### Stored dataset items
=======

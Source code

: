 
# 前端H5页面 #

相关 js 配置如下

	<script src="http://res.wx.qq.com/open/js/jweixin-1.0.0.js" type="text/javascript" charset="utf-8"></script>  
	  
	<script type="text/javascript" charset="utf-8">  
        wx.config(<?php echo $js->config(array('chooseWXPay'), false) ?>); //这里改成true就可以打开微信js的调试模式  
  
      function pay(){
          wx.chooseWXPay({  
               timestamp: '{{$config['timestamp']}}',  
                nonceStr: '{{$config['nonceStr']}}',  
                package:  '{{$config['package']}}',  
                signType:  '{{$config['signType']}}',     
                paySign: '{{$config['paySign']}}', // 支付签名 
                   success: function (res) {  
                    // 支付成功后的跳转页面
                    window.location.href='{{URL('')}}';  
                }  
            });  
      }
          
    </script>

=======

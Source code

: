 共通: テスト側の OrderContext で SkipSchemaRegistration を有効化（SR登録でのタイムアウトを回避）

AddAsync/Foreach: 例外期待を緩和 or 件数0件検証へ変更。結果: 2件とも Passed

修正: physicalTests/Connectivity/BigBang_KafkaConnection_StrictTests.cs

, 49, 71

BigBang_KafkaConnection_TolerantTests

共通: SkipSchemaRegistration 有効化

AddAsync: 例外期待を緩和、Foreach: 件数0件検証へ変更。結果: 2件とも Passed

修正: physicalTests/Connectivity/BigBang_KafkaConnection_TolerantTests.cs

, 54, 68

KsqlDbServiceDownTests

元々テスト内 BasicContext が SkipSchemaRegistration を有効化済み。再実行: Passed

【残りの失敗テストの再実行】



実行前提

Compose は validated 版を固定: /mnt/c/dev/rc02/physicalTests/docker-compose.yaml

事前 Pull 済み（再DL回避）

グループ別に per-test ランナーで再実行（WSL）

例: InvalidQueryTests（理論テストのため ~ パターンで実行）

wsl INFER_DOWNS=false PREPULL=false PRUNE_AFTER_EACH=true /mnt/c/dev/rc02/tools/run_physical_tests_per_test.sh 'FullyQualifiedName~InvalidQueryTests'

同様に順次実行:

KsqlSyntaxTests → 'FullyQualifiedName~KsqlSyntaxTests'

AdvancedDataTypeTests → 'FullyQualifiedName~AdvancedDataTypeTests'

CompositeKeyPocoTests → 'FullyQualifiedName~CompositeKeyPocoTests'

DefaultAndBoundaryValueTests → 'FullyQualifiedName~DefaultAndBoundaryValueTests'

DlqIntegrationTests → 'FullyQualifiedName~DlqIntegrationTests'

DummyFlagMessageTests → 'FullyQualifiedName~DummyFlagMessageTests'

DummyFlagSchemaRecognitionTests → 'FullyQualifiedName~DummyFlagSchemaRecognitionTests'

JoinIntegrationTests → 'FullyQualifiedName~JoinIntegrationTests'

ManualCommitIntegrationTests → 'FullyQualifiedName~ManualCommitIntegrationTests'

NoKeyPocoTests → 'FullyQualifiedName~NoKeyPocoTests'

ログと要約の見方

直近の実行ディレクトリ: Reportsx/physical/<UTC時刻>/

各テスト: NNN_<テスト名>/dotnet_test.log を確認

=======

Using the data above, reproduce exactly the lines from the line that contains "例: InvalidQueryTests（理論テストのため ~ パターンで実行）" through the line that contains "各テスト: NNN_<テスト名>/dotnet_test.log を確認", including both.

例: InvalidQueryTests（理論テストのため ~ パターンで実行）

wsl INFER_DOWNS=false PREPULL=false PRUNE_AFTER_EACH=true /mnt/c/dev/rc02/tools/run_physical_tests_per_test.sh 'FullyQualifiedName~InvalidQueryTests'

同様に順次実行:

KsqlSyntaxTests → 'FullyQualifiedName~KsqlSyntaxTests'

AdvancedDataTypeTests → 'FullyQualifiedName~AdvancedDataTypeTests'

CompositeKeyPocoTests → 'FullyQualifiedName~CompositeKeyPocoTests'

DefaultAndBoundaryValueTests → 'FullyQualifiedName~DefaultAndBoundaryValueTests'

DlqIntegrationTests → 'FullyQualifiedName~DlqIntegrationTests'

DummyFlagMessageTests → 'FullyQualifiedName~DummyFlagMessageTests'

DummyFlagSchemaRecognitionTests → 'FullyQualifiedName~DummyFlagSchemaRecognitionTests'

JoinIntegrationTests → 'FullyQualifiedName~JoinIntegrationTests'

ManualCommitIntegrationTests → 'FullyQualifiedName~ManualCommitIntegrationTests'

NoKeyPocoTests → 'FullyQualifiedName~NoKeyPocoTests'

ログと要約の見方

直近の実行ディレクトリ: Reportsx/physical/<UTC時刻>/

各テスト: NNN_<テスト名>/dotnet_test.log を確認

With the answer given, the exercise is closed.